*Study material*
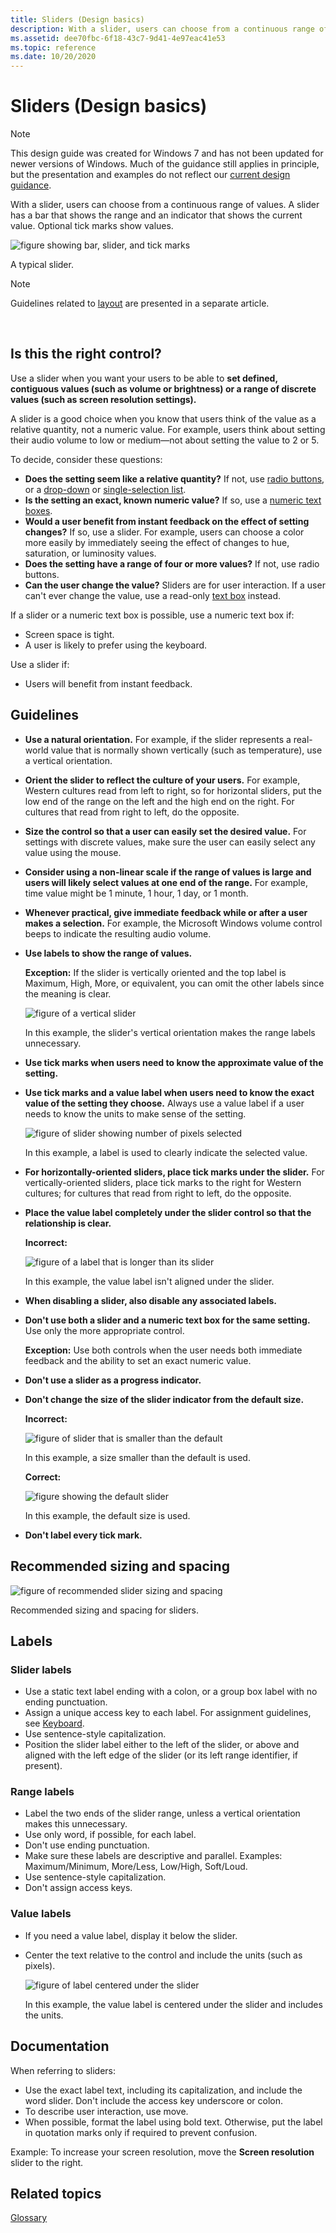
 ```yaml
---
title: Sliders (Design basics)
description: With a slider, users can choose from a continuous range of values.
ms.assetid: dee70fbc-6f18-43c7-9d41-4e97eac41e53
ms.topic: reference
ms.date: 10/20/2020
---
```


# Sliders (Design basics)

> [!NOTE]
> This design guide was created for Windows 7 and has not been updated for newer versions of Windows. Much of the guidance still applies in principle, but the presentation and examples do not reflect our [current design guidance](/windows/uwp/design/).

With a slider, users can choose from a continuous range of values. A slider has a bar that shows the range and an indicator that shows the current value. Optional tick marks show values.

![figure showing bar, slider, and tick marks ](images/ctrl-sliders-image1.png)

A typical slider.

> [!Note]  
> Guidelines related to [layout](vis-layout.md) are presented in a separate article.

 

## Is this the right control?

Use a slider when you want your users to be able to **set defined, contiguous values (such as volume or brightness) or a range of discrete values (such as screen resolution settings).**

A slider is a good choice when you know that users think of the value as a relative quantity, not a numeric value. For example, users think about setting their audio volume to low or medium—not about setting the value to 2 or 5.

To decide, consider these questions:

-   **Does the setting seem like a relative quantity?** If not, use [radio buttons](ctrl-radio-buttons.md), or a [drop-down](/windows/desktop/uxguide/ctrl-drop) or [single-selection list](ctrl-list-boxes.md).
-   **Is the setting an exact, known numeric value?** If so, use a [numeric text boxes](ctrl-text-boxes.md).
-   **Would a user benefit from instant feedback on the effect of setting changes?** If so, use a slider. For example, users can choose a color more easily by immediately seeing the effect of changes to hue, saturation, or luminosity values.
-   **Does the setting have a range of four or more values?** If not, use radio buttons.
-   **Can the user change the value?** Sliders are for user interaction. If a user can't ever change the value, use a read-only [text box](ctrl-text-boxes.md) instead.

If a slider or a numeric text box is possible, use a numeric text box if:

-   Screen space is tight.
-   A user is likely to prefer using the keyboard.

Use a slider if:

-   Users will benefit from instant feedback.

## Guidelines

-   **Use a natural orientation.** For example, if the slider represents a real-world value that is normally shown vertically (such as temperature), use a vertical orientation.
-   **Orient the slider to reflect the culture of your users.** For example, Western cultures read from left to right, so for horizontal sliders, put the low end of the range on the left and the high end on the right. For cultures that read from right to left, do the opposite.
-   **Size the control so that a user can easily set the desired value.** For settings with discrete values, make sure the user can easily select any value using the mouse.
-   **Consider using a non-linear scale if the range of values is large and users will likely select values at one end of the range.** For example, time value might be 1 minute, 1 hour, 1 day, or 1 month.
-   **Whenever practical, give immediate feedback while or after a user makes a selection.** For example, the Microsoft Windows volume control beeps to indicate the resulting audio volume.
-   **Use labels to show the range of values.**

    **Exception:** If the slider is vertically oriented and the top label is Maximum, High, More, or equivalent, you can omit the other labels since the meaning is clear.

    ![figure of a vertical slider ](images/ctrl-sliders-image2.png)

    In this example, the slider's vertical orientation makes the range labels unnecessary.

-   **Use tick marks when users need to know the approximate value of the setting.**
-   **Use tick marks and a value label when users need to know the exact value of the setting they choose.** Always use a value label if a user needs to know the units to make sense of the setting.

    ![figure of slider showing number of pixels selected ](images/ctrl-sliders-image3.png)

    In this example, a label is used to clearly indicate the selected value.

-   **For horizontally-oriented sliders, place tick marks under the slider.** For vertically-oriented sliders, place tick marks to the right for Western cultures; for cultures that read from right to left, do the opposite.
-   **Place the value label completely under the slider control so that the relationship is clear.**

    **Incorrect:**

    ![figure of a label that is longer than its slider ](images/ctrl-sliders-image4.png)

    In this example, the value label isn't aligned under the slider.

-   **When disabling a slider, also disable any associated labels.**
-   **Don't use both a slider and a numeric text box for the same setting.** Use only the more appropriate control.

    **Exception:** Use both controls when the user needs both immediate feedback and the ability to set an exact numeric value.

-   **Don't use a slider as a progress indicator.**
-   **Don't change the size of the slider indicator from the default size.**

    **Incorrect:**

    ![figure of slider that is smaller than the default ](images/ctrl-sliders-image5.png)

    In this example, a size smaller than the default is used.

    **Correct:**

    ![figure showing the default slider ](images/ctrl-sliders-image6.png)

    In this example, the default size is used.

-   **Don't label every tick mark.**

## Recommended sizing and spacing

![figure of recommended slider sizing and spacing ](images/ctrl-sliders-image7.png)

Recommended sizing and spacing for sliders.

## Labels

### Slider labels

-   Use a static text label ending with a colon, or a group box label with no ending punctuation.
-   Assign a unique access key to each label. For assignment guidelines, see [Keyboard](inter-keyboard.md).
-   Use sentence-style capitalization.
-   Position the slider label either to the left of the slider, or above and aligned with the left edge of the slider (or its left range identifier, if present).

### Range labels

-   Label the two ends of the slider range, unless a vertical orientation makes this unnecessary.
-   Use only word, if possible, for each label.
-   Don't use ending punctuation.
-   Make sure these labels are descriptive and parallel. Examples: Maximum/Minimum, More/Less, Low/High, Soft/Loud.
-   Use sentence-style capitalization.
-   Don't assign access keys.

### Value labels

-   If you need a value label, display it below the slider.
-   Center the text relative to the control and include the units (such as pixels).

    ![figure of label centered under the slider ](images/ctrl-sliders-image8.png)

    In this example, the value label is centered under the slider and includes the units.

## Documentation

When referring to sliders:

-   Use the exact label text, including its capitalization, and include the word slider. Don't include the access key underscore or colon.
-   To describe user interaction, use move.
-   When possible, format the label using bold text. Otherwise, put the label in quotation marks only if required to prevent confusion.

Example: To increase your screen resolution, move the **Screen resolution** slider to the right.

## Related topics

<dl> <dt>

[Glossary](glossary.md)
</dt> </dl>

 

 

*What you have to do*
To answer, state the number of lines in the records holding the string "orientation", and leave out everything else.

*Result of this exercise*
3